I metodi di risoluzione di queste problematiche richiedono rapidità ed efficacia da parte degli addetti all’assistenza dei computer. Purtroppo, però, non sempre basta. Navigando su internet è stato semplice individuare un esempio reale di questo genere di attacchi. Questo il racconto del misfatto:
Il responsabile vendite di una nota azienda del New England (Stati Uniti) ha ricevuto una mail con allegato un messaggio vocale proveniente (almeno ad un primo controllo) dal CEO dell’azienda. Come è ovvio quando il capo chiama, il dipendente vola sull’attenti. A complicare ancora di più le cose, il business aziendale e le comunicazioni si basavano su un sistema di messaggi vocali e allegati alle mail. Non esistevano, quindi, ragioni sensate per pensare ad un pericolo imminente.
La realtà, però, è risultata molto diversa: utilizzando una tecnica di Alias, il ransomware è stato in grado di spacciarsi per il CEO. Quando il dipendente ha aperto il messaggio non è successo nulla, almeno nell’immediato, tanto da fargli pensare ad una cosa non troppo urgente e gestibile successivamente con il proprio superiore per verificare di cosa si trattasse.
Ritornato alle sue solite mansioni, ha provato ad accedere ad un file excel posto nella principale cartella condivisa dell’azienda. I geroglifici che gli si sono mostrati subito dopo erano solo il principio del disastro. Non avendo le conoscenze necessarie a risolvere il problema, si rivolge al help desk IT dell’azienda, già tempestato di richieste d’aiuto dopo pochi secondi dall’infezione. Purtroppo, neanche loro riuscirono ad arginare il problema.
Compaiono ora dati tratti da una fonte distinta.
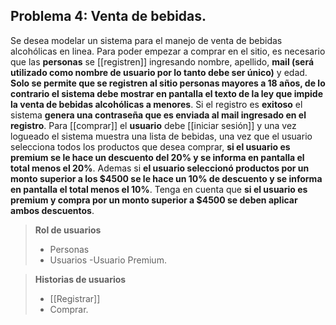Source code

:## Problema 4: Venta de bebidas.


Se desea modelar un sistema para el manejo de venta de bebidas alcohólicas en linea. Para poder empezar a comprar en el sitio, es necesario que las **personas** se [[registren]] ingresando nombre, apellido, **mail (será utilizado como nombre de usuario por lo tanto debe ser único)** y edad. **Solo se permite que se registren al sitio personas mayores a 18 años, de lo contrario el sistema debe mostrar en pantalla el texto de la ley que impide la venta de bebidas alcohólicas a menores**. Si el registro es **exitoso** el sistema **genera una contraseña que es enviada al mail ingresado en el registro**.
Para [[comprar]] el **usuario** debe [[iniciar sesión]] y una vez logueado el sistema muestra una lista de bebidas, una vez que el usuario selecciona todos los productos que desea comprar, **si el usuario es premium se le hace un descuento del 20% y se informa en pantalla el total menos el 20%**. Ademas si **el usuario seleccionó productos por un monto superior a los $4500 se le hace un 10% de descuento y se informa en pantalla el total menos el 10%**. Tenga en cuenta que **si el usuario es premium y compra por un monto superior a $4500 se deben aplicar ambos descuentos**.

>**Rol de usuarios**
>- Personas
>- Usuarios
>-Usuario Premium.


>**Historias de usuarios**
>- [[Registrar]]
>- Comprar.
Vuoi sapere come si sono salvati?
Per loro fortuna, poco tempo prima il provider dei servizi IT aveva installato un software di Backup, un programma in grado di mantenere una copia criptata di tutti i contenuti dei terminali e delle cartelle condivise, così che non potessero essere attaccate da nessuno. Una volta individuata la fonte del problema, eliminati i file corrotti e pulito il computer, tutto è tornato alla normalità.
La risoluzione del problema ha richiesto poco meno di un’ora, un tempo sufficiente ad evitare una totale catastrofe e tutto è bene quel che finisce bene (puoi trovare la storia completa qui).
Come abbiamo indicato nel precedente articolo dedicato ai Ransomware, per evitare questo genere di problemi oltre ad “educare” i propri dipendenti a controllare e verificare l’attendibilità degli allegati contenuti nelle mail aziendali, l’unica vera soluzione sicura ed efficace per dormire sonni tranquilli è fornirsi di un’ottimale protezione Backup.